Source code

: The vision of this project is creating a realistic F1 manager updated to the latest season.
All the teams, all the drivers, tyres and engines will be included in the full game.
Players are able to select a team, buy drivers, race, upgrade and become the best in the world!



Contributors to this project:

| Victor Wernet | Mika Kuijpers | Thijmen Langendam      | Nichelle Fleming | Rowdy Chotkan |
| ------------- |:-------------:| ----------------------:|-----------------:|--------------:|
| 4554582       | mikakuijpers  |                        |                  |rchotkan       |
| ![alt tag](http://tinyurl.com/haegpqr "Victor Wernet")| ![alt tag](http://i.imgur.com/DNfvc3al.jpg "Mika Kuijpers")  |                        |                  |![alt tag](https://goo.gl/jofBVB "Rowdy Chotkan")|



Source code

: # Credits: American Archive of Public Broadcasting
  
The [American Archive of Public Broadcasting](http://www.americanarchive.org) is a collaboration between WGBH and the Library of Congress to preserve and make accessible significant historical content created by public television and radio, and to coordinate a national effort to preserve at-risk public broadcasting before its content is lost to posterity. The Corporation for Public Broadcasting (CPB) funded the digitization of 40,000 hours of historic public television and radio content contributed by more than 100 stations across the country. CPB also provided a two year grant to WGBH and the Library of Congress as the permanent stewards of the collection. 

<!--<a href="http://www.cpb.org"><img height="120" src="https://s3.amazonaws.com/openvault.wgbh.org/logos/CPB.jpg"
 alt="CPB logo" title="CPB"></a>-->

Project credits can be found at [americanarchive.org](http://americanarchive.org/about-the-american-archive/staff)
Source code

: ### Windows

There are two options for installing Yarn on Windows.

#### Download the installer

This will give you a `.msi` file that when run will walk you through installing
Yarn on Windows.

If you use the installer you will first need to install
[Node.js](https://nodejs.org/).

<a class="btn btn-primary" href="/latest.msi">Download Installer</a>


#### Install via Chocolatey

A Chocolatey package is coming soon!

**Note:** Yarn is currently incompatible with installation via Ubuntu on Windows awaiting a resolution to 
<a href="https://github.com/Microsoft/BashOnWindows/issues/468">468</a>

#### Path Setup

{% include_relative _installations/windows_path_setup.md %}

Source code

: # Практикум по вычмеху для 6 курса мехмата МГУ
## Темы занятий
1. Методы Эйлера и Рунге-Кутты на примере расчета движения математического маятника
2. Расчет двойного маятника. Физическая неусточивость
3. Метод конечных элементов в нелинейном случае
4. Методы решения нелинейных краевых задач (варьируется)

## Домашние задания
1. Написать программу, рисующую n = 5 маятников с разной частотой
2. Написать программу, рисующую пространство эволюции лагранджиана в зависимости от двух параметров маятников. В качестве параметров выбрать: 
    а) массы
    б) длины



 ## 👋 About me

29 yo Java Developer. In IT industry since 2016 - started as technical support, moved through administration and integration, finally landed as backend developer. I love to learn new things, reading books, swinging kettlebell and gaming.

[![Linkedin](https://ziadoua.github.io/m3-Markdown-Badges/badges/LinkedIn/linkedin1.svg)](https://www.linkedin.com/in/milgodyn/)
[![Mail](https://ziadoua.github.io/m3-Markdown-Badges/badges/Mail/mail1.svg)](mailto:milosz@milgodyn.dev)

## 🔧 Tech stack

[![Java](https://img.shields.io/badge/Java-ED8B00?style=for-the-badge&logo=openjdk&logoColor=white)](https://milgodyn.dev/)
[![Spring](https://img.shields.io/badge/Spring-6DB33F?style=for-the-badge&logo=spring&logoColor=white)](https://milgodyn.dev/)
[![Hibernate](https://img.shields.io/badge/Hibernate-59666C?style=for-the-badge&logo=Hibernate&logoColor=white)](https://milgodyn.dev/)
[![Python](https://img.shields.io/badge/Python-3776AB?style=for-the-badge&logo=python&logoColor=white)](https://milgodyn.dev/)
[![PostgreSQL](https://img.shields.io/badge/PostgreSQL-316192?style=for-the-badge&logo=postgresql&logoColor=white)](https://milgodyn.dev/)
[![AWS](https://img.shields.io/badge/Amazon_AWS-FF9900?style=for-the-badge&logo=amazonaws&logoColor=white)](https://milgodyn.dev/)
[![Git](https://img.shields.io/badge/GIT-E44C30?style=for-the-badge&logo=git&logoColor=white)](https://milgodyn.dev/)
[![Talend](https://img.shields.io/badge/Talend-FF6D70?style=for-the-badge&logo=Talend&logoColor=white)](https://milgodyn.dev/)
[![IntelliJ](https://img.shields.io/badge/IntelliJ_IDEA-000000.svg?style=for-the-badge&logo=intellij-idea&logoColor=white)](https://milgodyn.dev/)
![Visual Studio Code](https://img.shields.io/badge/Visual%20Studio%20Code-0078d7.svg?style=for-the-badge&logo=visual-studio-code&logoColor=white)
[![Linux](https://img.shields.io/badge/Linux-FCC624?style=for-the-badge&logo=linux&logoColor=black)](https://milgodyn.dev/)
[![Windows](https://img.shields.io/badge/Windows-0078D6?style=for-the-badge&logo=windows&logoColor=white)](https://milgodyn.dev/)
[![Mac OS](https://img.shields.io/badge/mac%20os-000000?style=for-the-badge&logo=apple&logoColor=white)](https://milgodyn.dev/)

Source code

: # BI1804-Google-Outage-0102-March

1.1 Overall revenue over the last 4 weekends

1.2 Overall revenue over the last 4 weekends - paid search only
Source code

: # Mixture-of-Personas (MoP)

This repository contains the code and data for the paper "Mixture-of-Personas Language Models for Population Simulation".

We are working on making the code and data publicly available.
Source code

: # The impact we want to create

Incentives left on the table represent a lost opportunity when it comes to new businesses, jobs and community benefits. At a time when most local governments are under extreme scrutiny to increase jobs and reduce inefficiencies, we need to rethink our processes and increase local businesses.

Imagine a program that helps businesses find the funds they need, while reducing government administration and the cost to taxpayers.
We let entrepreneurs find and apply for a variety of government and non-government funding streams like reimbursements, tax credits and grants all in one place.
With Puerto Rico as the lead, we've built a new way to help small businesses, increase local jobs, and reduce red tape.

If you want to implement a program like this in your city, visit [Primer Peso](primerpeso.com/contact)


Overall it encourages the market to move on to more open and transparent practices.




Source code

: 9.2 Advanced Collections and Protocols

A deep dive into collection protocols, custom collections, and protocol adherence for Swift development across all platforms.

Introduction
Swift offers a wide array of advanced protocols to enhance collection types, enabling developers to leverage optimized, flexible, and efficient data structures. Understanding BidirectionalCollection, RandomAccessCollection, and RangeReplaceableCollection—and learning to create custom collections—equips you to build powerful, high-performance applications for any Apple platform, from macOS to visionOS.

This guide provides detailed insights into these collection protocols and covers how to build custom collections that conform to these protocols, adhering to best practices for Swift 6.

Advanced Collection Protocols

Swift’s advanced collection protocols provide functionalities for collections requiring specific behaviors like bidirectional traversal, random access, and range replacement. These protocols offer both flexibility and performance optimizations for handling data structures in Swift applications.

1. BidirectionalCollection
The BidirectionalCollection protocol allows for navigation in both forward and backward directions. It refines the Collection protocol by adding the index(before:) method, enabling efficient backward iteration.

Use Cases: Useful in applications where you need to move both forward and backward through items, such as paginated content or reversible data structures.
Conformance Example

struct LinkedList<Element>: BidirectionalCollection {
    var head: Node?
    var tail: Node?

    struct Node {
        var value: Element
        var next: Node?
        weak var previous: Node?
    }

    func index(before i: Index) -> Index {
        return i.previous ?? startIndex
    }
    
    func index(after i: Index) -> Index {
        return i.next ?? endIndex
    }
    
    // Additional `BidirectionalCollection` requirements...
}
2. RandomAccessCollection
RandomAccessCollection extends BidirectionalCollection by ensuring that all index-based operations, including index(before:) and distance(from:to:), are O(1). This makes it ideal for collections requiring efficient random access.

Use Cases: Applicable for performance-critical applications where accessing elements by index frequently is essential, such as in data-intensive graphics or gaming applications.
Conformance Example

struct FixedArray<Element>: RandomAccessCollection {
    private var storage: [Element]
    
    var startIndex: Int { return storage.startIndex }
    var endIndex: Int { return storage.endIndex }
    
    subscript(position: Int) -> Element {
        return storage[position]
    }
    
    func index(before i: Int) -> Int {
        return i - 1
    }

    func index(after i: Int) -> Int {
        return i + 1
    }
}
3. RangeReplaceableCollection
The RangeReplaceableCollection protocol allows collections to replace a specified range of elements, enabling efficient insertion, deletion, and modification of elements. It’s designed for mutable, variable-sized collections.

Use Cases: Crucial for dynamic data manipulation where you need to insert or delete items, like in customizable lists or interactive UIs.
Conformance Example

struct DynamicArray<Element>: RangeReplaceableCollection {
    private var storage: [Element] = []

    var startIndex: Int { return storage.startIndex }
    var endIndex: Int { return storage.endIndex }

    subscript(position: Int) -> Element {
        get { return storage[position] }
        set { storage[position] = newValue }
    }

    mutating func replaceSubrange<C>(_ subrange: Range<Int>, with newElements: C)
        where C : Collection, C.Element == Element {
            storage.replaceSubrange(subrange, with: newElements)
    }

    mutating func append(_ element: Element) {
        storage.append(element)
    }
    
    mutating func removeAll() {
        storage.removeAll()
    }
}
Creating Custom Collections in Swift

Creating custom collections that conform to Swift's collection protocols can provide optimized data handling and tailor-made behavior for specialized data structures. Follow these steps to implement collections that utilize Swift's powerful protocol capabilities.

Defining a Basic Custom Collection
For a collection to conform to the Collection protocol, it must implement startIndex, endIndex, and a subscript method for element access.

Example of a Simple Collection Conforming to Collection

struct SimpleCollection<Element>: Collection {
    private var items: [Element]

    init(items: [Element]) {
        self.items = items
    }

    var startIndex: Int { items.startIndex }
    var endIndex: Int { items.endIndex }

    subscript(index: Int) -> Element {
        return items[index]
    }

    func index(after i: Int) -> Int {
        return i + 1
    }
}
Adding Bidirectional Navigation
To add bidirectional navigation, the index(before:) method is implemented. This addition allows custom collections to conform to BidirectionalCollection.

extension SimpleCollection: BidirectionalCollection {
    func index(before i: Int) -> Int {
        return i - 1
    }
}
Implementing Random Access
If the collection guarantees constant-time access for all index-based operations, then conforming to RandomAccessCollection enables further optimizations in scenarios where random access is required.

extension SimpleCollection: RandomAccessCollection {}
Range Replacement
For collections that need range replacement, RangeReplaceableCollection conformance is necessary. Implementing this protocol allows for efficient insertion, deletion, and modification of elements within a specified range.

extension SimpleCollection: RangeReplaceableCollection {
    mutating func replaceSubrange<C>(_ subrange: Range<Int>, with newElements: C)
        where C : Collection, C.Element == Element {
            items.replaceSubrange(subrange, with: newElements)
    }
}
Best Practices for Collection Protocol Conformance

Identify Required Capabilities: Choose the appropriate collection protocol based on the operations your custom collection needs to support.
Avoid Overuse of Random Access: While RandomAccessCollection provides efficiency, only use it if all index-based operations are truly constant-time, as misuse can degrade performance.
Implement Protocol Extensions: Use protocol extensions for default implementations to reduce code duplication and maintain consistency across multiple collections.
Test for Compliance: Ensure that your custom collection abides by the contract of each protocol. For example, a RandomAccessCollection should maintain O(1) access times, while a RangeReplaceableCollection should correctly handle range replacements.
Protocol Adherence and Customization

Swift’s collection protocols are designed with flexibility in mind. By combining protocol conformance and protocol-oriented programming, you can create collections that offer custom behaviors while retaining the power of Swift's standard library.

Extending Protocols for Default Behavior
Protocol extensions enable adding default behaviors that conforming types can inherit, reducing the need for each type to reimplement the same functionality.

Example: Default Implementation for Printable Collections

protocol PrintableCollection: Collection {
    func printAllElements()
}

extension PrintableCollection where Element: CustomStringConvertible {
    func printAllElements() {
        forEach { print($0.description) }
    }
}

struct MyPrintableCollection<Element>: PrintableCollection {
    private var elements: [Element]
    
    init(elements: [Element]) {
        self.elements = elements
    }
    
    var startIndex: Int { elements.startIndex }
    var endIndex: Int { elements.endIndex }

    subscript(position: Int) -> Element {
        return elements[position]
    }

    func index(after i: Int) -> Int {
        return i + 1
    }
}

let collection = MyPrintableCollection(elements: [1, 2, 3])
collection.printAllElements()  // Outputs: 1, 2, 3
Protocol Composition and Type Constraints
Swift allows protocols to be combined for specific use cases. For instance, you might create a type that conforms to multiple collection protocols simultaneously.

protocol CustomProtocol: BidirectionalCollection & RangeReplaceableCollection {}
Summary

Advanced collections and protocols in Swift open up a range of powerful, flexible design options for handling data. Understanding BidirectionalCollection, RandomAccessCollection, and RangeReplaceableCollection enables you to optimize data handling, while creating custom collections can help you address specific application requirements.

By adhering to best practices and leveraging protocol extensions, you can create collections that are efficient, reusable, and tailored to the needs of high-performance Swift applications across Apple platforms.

━━━━━━━━━━━━━━━━━━━━

What is required
Repeat the material above exactly, beginning with its first line and ending with the line that holds "If you use the", and leave out everything else.

Result of this exercise
Source code

: The vision of this project is creating a realistic F1 manager updated to the latest season.
All the teams, all the drivers, tyres and engines will be included in the full game.
Players are able to select a team, buy drivers, race, upgrade and become the best in the world!



Contributors to this project:

| Victor Wernet | Mika Kuijpers | Thijmen Langendam      | Nichelle Fleming | Rowdy Chotkan |
| ------------- |:-------------:| ----------------------:|-----------------:|--------------:|
| 4554582       | mikakuijpers  |                        |                  |rchotkan       |
| ![alt tag](http://tinyurl.com/haegpqr "Victor Wernet")| ![alt tag](http://i.imgur.com/DNfvc3al.jpg "Mika Kuijpers")  |                        |                  |![alt tag](https://goo.gl/jofBVB "Rowdy Chotkan")|



Source code

: # Credits: American Archive of Public Broadcasting
  
The [American Archive of Public Broadcasting](http://www.americanarchive.org) is a collaboration between WGBH and the Library of Congress to preserve and make accessible significant historical content created by public television and radio, and to coordinate a national effort to preserve at-risk public broadcasting before its content is lost to posterity. The Corporation for Public Broadcasting (CPB) funded the digitization of 40,000 hours of historic public television and radio content contributed by more than 100 stations across the country. CPB also provided a two year grant to WGBH and the Library of Congress as the permanent stewards of the collection. 

<!--<a href="http://www.cpb.org"><img height="120" src="https://s3.amazonaws.com/openvault.wgbh.org/logos/CPB.jpg"
 alt="CPB logo" title="CPB"></a>-->

Project credits can be found at [americanarchive.org](http://americanarchive.org/about-the-american-archive/staff)
Source code

: ### Windows

There are two options for installing Yarn on Windows.

#### Download the installer

This will give you a `.msi` file that when run will walk you through installing
Yarn on Windows.

If you use the installer you will first need to install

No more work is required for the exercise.